▶ REQUIREMENT:
Find the lines in the records below that contain "Omega", and report each of them.

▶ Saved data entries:
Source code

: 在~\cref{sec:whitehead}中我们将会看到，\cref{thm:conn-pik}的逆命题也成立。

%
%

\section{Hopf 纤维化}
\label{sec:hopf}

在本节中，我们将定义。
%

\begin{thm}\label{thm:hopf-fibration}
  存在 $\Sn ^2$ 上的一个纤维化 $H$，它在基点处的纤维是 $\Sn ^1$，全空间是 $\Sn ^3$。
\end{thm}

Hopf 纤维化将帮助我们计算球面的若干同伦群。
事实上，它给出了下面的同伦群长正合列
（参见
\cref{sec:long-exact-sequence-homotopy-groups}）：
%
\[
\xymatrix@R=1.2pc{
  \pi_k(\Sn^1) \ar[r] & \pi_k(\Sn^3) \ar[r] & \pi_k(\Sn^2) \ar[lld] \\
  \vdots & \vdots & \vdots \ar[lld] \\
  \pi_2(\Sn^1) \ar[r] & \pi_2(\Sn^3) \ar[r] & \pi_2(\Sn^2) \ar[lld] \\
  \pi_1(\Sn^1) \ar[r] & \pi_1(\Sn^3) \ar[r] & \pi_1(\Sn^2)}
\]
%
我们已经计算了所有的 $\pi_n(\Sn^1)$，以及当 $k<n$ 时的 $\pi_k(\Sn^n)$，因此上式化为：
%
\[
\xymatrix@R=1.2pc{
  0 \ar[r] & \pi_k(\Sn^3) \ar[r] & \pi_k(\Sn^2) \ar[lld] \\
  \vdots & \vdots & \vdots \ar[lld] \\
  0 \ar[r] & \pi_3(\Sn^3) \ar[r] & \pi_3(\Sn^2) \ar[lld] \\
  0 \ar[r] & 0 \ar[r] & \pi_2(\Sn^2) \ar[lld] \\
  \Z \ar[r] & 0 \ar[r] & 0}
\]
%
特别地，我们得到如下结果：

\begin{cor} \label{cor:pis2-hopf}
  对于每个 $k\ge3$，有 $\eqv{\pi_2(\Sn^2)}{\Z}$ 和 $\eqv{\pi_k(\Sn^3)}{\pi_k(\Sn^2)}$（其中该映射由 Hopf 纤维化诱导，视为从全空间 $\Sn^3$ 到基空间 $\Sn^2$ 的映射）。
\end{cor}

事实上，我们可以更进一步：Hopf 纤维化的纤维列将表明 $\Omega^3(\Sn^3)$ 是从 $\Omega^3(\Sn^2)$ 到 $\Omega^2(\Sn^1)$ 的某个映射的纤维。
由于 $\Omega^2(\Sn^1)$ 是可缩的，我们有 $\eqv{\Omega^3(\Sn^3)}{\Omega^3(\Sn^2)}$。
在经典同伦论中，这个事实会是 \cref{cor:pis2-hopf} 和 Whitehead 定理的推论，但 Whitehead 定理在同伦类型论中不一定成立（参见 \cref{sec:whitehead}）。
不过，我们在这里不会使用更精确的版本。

▶ THE COMPLETED TASK:
事实上，我们可以更进一步：Hopf 纤维化的纤维列将表明 $\Omega^3(\Sn^3)$ 是从 $\Omega^3(\Sn^2)$ 到 $\Omega^2(\Sn^1)$ 的某个映射的纤维。
由于 $\Omega^2(\Sn^1)$ 是可缩的，我们有 $\eqv{\Omega^3(\Sn^3)}{\Omega^3(\Sn^2)}$。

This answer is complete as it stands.